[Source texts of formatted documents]
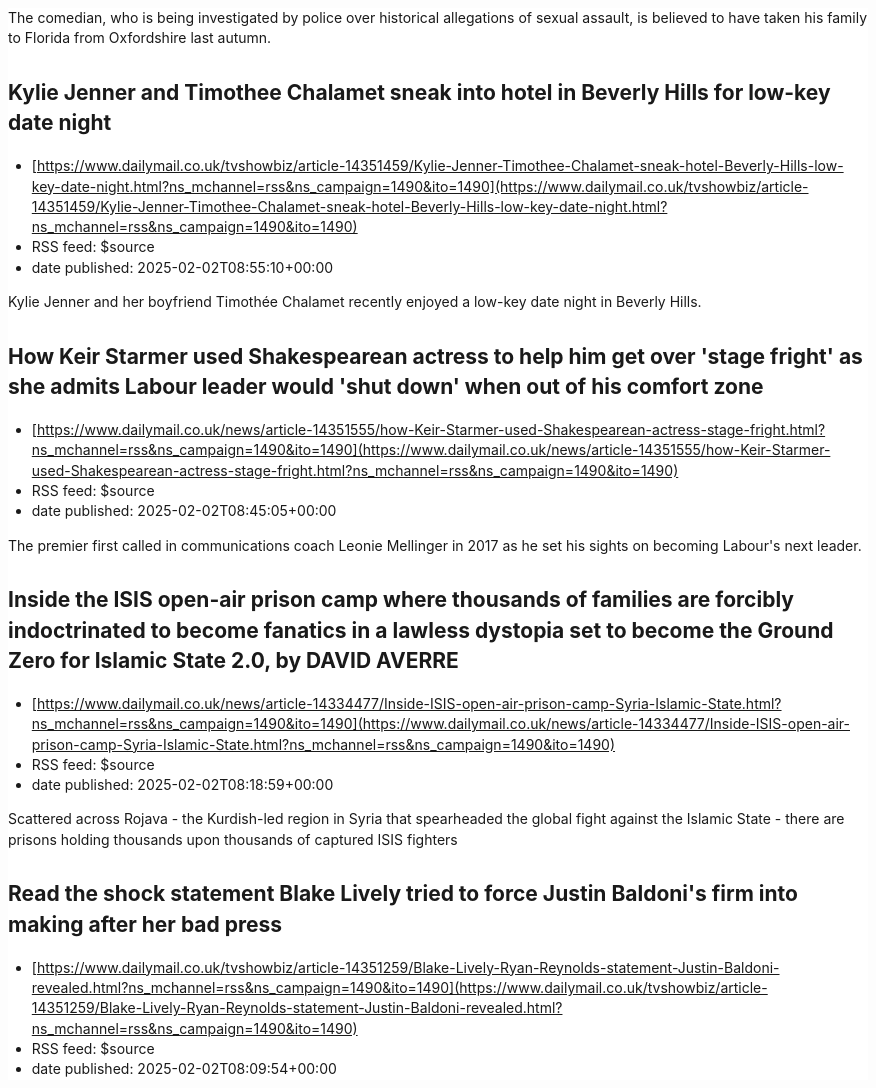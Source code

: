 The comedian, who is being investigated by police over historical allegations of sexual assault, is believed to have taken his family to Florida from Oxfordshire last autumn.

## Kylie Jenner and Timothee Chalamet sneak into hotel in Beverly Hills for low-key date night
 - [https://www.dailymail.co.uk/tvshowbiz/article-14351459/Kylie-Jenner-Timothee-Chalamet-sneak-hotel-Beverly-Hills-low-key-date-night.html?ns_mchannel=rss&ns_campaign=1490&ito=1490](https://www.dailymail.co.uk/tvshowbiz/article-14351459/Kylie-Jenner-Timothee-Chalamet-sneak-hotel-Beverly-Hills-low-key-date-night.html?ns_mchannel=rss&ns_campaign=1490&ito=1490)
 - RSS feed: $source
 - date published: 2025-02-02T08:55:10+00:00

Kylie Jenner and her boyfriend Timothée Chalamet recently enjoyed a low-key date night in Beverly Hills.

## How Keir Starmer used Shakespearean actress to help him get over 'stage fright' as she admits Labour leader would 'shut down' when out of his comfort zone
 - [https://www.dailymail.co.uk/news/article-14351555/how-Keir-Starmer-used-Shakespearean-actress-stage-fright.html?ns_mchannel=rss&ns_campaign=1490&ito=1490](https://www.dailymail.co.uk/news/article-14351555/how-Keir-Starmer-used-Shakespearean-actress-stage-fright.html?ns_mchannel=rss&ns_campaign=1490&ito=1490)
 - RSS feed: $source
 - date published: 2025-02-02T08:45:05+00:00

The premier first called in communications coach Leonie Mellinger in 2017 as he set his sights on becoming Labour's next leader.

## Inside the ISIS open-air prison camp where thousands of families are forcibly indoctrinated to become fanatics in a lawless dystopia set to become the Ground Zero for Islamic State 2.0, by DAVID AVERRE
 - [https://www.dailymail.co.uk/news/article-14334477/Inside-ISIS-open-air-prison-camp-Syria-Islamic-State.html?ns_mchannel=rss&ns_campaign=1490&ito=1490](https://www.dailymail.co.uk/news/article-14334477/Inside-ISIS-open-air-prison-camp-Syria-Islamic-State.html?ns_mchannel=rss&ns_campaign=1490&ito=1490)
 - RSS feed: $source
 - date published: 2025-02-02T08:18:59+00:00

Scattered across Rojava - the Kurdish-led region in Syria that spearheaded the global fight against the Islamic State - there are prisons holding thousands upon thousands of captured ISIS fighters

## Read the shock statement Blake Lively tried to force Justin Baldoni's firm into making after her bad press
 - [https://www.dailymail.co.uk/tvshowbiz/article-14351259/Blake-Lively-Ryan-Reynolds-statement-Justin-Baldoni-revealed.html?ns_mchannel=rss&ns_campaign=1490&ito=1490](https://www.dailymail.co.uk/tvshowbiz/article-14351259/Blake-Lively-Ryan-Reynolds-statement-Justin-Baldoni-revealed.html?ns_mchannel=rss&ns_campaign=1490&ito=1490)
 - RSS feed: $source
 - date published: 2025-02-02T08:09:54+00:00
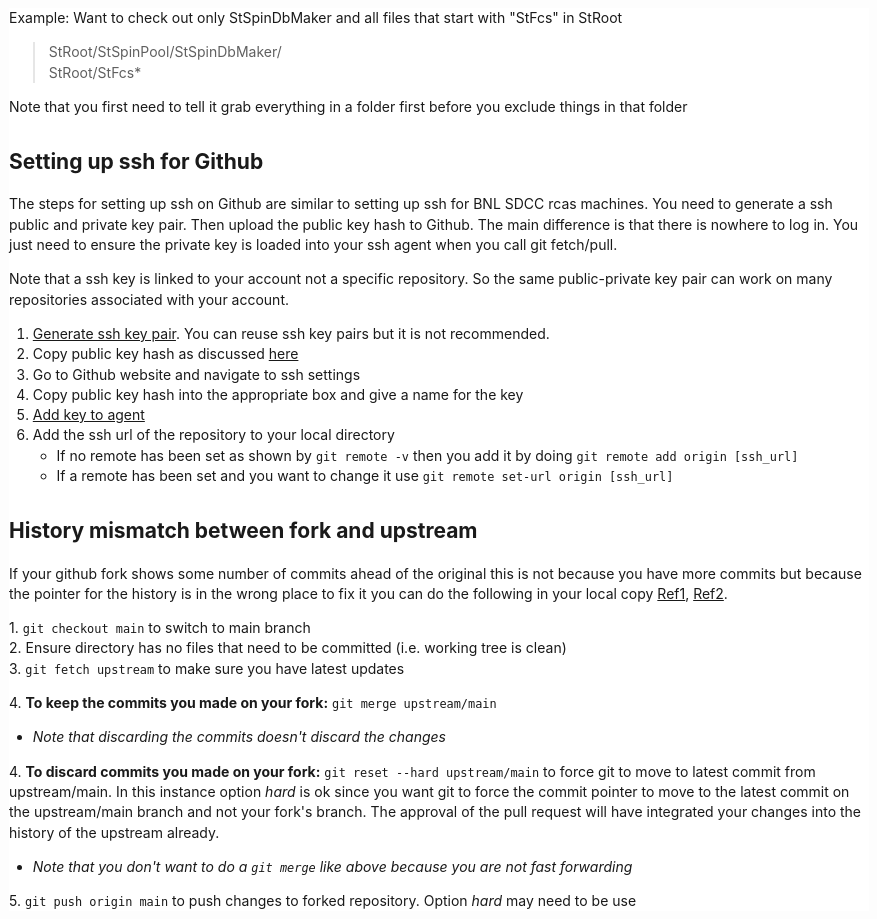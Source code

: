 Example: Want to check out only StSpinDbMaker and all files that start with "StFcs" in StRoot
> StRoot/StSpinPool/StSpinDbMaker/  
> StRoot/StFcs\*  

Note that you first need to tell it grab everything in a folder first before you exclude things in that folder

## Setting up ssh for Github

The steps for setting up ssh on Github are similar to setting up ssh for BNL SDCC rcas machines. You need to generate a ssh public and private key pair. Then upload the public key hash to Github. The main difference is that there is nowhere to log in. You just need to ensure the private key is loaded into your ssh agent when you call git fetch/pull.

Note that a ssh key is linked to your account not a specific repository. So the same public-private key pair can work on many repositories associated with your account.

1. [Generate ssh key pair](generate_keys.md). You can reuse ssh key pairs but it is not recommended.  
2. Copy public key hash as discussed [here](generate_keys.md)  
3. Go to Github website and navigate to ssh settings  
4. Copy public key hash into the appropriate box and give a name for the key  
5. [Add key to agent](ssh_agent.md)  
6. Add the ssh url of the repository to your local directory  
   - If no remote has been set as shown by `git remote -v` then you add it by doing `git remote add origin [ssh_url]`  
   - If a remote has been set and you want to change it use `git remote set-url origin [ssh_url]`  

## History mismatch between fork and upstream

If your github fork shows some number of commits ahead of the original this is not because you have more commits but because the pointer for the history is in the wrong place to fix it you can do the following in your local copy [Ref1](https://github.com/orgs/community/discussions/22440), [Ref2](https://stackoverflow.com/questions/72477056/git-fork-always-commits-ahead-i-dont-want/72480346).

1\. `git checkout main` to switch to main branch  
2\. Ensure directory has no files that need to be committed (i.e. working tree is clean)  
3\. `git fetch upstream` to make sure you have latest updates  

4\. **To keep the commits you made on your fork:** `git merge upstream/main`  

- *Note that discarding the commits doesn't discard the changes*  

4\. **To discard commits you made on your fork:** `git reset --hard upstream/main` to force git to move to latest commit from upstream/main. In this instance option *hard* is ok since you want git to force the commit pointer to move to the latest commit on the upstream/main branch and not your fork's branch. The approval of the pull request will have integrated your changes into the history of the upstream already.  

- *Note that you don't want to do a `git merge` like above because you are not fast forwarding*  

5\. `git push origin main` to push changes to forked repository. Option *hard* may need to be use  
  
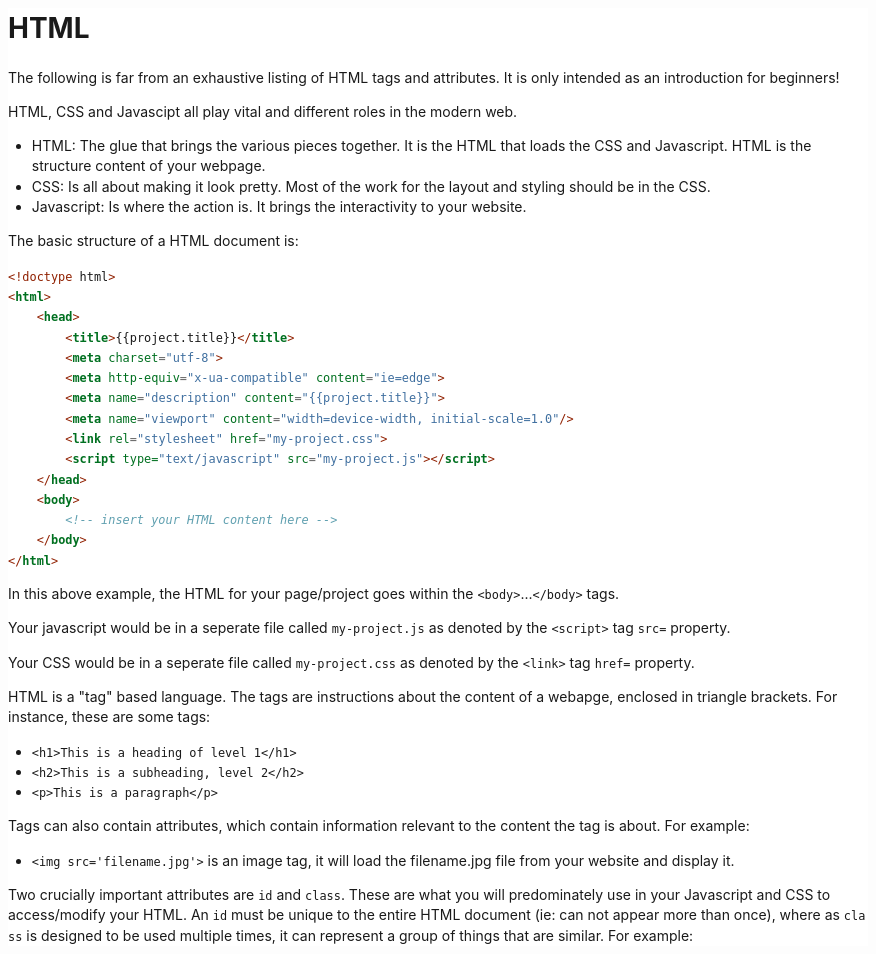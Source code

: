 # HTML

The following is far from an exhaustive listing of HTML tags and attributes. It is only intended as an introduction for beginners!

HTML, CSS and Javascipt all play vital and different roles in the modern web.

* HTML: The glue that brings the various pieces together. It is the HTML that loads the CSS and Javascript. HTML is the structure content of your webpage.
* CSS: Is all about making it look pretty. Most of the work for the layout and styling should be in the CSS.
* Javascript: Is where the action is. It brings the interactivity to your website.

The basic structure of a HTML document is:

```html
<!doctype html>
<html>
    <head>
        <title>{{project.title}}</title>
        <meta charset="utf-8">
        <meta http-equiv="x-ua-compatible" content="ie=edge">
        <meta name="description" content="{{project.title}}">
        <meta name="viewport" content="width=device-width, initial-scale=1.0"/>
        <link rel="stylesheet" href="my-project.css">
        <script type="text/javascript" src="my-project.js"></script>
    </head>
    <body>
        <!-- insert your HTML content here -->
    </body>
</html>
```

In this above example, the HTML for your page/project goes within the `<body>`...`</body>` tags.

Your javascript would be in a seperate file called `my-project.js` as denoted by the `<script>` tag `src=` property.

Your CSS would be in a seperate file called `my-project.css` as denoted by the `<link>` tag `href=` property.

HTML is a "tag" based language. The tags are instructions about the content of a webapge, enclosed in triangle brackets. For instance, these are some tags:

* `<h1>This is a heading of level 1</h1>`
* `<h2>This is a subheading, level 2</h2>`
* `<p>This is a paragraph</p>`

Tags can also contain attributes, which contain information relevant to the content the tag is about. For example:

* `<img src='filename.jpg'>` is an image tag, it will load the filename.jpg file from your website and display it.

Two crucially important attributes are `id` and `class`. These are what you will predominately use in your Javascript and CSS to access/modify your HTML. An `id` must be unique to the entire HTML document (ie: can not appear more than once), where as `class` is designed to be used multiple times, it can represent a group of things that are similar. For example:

▸ Exercise objective
Return every entry word for word, leaving the pictures out.

▸ Expected answer
Source code

: The comedian, who is being investigated by police over historical allegations of sexual assault, is believed to have taken his family to Florida from Oxfordshire last autumn.

## Kylie Jenner and Timothee Chalamet sneak into hotel in Beverly Hills for low-key date night
 - [https://www.dailymail.co.uk/tvshowbiz/article-14351459/Kylie-Jenner-Timothee-Chalamet-sneak-hotel-Beverly-Hills-low-key-date-night.html?ns_mchannel=rss&ns_campaign=1490&ito=1490](https://www.dailymail.co.uk/tvshowbiz/article-14351459/Kylie-Jenner-Timothee-Chalamet-sneak-hotel-Beverly-Hills-low-key-date-night.html?ns_mchannel=rss&ns_campaign=1490&ito=1490)
 - RSS feed: $source
 - date published: 2025-02-02T08:55:10+00:00

Kylie Jenner and her boyfriend Timothée Chalamet recently enjoyed a low-key date night in Beverly Hills.

## How Keir Starmer used Shakespearean actress to help him get over 'stage fright' as she admits Labour leader would 'shut down' when out of his comfort zone
 - [https://www.dailymail.co.uk/news/article-14351555/how-Keir-Starmer-used-Shakespearean-actress-stage-fright.html?ns_mchannel=rss&ns_campaign=1490&ito=1490](https://www.dailymail.co.uk/news/article-14351555/how-Keir-Starmer-used-Shakespearean-actress-stage-fright.html?ns_mchannel=rss&ns_campaign=1490&ito=1490)
 - RSS feed: $source
 - date published: 2025-02-02T08:45:05+00:00

The premier first called in communications coach Leonie Mellinger in 2017 as he set his sights on becoming Labour's next leader.

## Inside the ISIS open-air prison camp where thousands of families are forcibly indoctrinated to become fanatics in a lawless dystopia set to become the Ground Zero for Islamic State 2.0, by DAVID AVERRE
 - [https://www.dailymail.co.uk/news/article-14334477/Inside-ISIS-open-air-prison-camp-Syria-Islamic-State.html?ns_mchannel=rss&ns_campaign=1490&ito=1490](https://www.dailymail.co.uk/news/article-14334477/Inside-ISIS-open-air-prison-camp-Syria-Islamic-State.html?ns_mchannel=rss&ns_campaign=1490&ito=1490)
 - RSS feed: $source
 - date published: 2025-02-02T08:18:59+00:00

Scattered across Rojava - the Kurdish-led region in Syria that spearheaded the global fight against the Islamic State - there are prisons holding thousands upon thousands of captured ISIS fighters

## Read the shock statement Blake Lively tried to force Justin Baldoni's firm into making after her bad press
 - [https://www.dailymail.co.uk/tvshowbiz/article-14351259/Blake-Lively-Ryan-Reynolds-statement-Justin-Baldoni-revealed.html?ns_mchannel=rss&ns_campaign=1490&ito=1490](https://www.dailymail.co.uk/tvshowbiz/article-14351259/Blake-Lively-Ryan-Reynolds-statement-Justin-Baldoni-revealed.html?ns_mchannel=rss&ns_campaign=1490&ito=1490)
 - RSS feed: $source
 - date published: 2025-02-02T08:09:54+00:00
Source code

: Example: Want to check out only StSpinDbMaker and all files that start with "StFcs" in StRoot
> StRoot/StSpinPool/StSpinDbMaker/  
> StRoot/StFcs\*  

Note that you first need to tell it grab everything in a folder first before you exclude things in that folder

## Setting up ssh for Github

The steps for setting up ssh on Github are similar to setting up ssh for BNL SDCC rcas machines. You need to generate a ssh public and private key pair. Then upload the public key hash to Github. The main difference is that there is nowhere to log in. You just need to ensure the private key is loaded into your ssh agent when you call git fetch/pull.

Note that a ssh key is linked to your account not a specific repository. So the same public-private key pair can work on many repositories associated with your account.

1. [Generate ssh key pair](generate_keys.md). You can reuse ssh key pairs but it is not recommended.  
2. Copy public key hash as discussed [here](generate_keys.md)  
3. Go to Github website and navigate to ssh settings  
4. Copy public key hash into the appropriate box and give a name for the key  
5. [Add key to agent](ssh_agent.md)  
6. Add the ssh url of the repository to your local directory  
   - If no remote has been set as shown by `git remote -v` then you add it by doing `git remote add origin [ssh_url]`  
   - If a remote has been set and you want to change it use `git remote set-url origin [ssh_url]`  

## History mismatch between fork and upstream

If your github fork shows some number of commits ahead of the original this is not because you have more commits but because the pointer for the history is in the wrong place to fix it you can do the following in your local copy [Ref1](https://github.com/orgs/community/discussions/22440), [Ref2](https://stackoverflow.com/questions/72477056/git-fork-always-commits-ahead-i-dont-want/72480346).

1\. `git checkout main` to switch to main branch  
2\. Ensure directory has no files that need to be committed (i.e. working tree is clean)  
3\. `git fetch upstream` to make sure you have latest updates  

4\. **To keep the commits you made on your fork:** `git merge upstream/main`  

- *Note that discarding the commits doesn't discard the changes*  

4\. **To discard commits you made on your fork:** `git reset --hard upstream/main` to force git to move to latest commit from upstream/main. In this instance option *hard* is ok since you want git to force the commit pointer to move to the latest commit on the upstream/main branch and not your fork's branch. The approval of the pull request will have integrated your changes into the history of the upstream already.  

- *Note that you don't want to do a `git merge` like above because you are not fast forwarding*  

5\. `git push origin main` to push changes to forked repository. Option *hard* may need to be use  
  
Source code

: # HTML

The following is far from an exhaustive listing of HTML tags and attributes. It is only intended as an introduction for beginners!

HTML, CSS and Javascipt all play vital and different roles in the modern web.

* HTML: The glue that brings the various pieces together. It is the HTML that loads the CSS and Javascript. HTML is the structure content of your webpage.
* CSS: Is all about making it look pretty. Most of the work for the layout and styling should be in the CSS.
* Javascript: Is where the action is. It brings the interactivity to your website.

The basic structure of a HTML document is:

```html
<!doctype html>
<html>
    <head>
        <title>{{project.title}}</title>
        <meta charset="utf-8">
        <meta http-equiv="x-ua-compatible" content="ie=edge">
        <meta name="description" content="{{project.title}}">
        <meta name="viewport" content="width=device-width, initial-scale=1.0"/>
        <link rel="stylesheet" href="my-project.css">
        <script type="text/javascript" src="my-project.js"></script>
    </head>
    <body>
        <!-- insert your HTML content here -->
    </body>
</html>
```

In this above example, the HTML for your page/project goes within the `<body>`...`</body>` tags.

Your javascript would be in a seperate file called `my-project.js` as denoted by the `<script>` tag `src=` property.

Your CSS would be in a seperate file called `my-project.css` as denoted by the `<link>` tag `href=` property.

HTML is a "tag" based language. The tags are instructions about the content of a webapge, enclosed in triangle brackets. For instance, these are some tags:

* `<h1>This is a heading of level 1</h1>`
* `<h2>This is a subheading, level 2</h2>`
* `<p>This is a paragraph</p>`

Tags can also contain attributes, which contain information relevant to the content the tag is about. For example:

* `<img src='filename.jpg'>` is an image tag, it will load the filename.jpg file from your website and display it.

Two crucially important attributes are `id` and `class`. These are what you will predominately use in your Javascript and CSS to access/modify your HTML. An `id` must be unique to the entire HTML document (ie: can not appear more than once), where as `class` is designed to be used multiple times, it can represent a group of things that are similar. For example:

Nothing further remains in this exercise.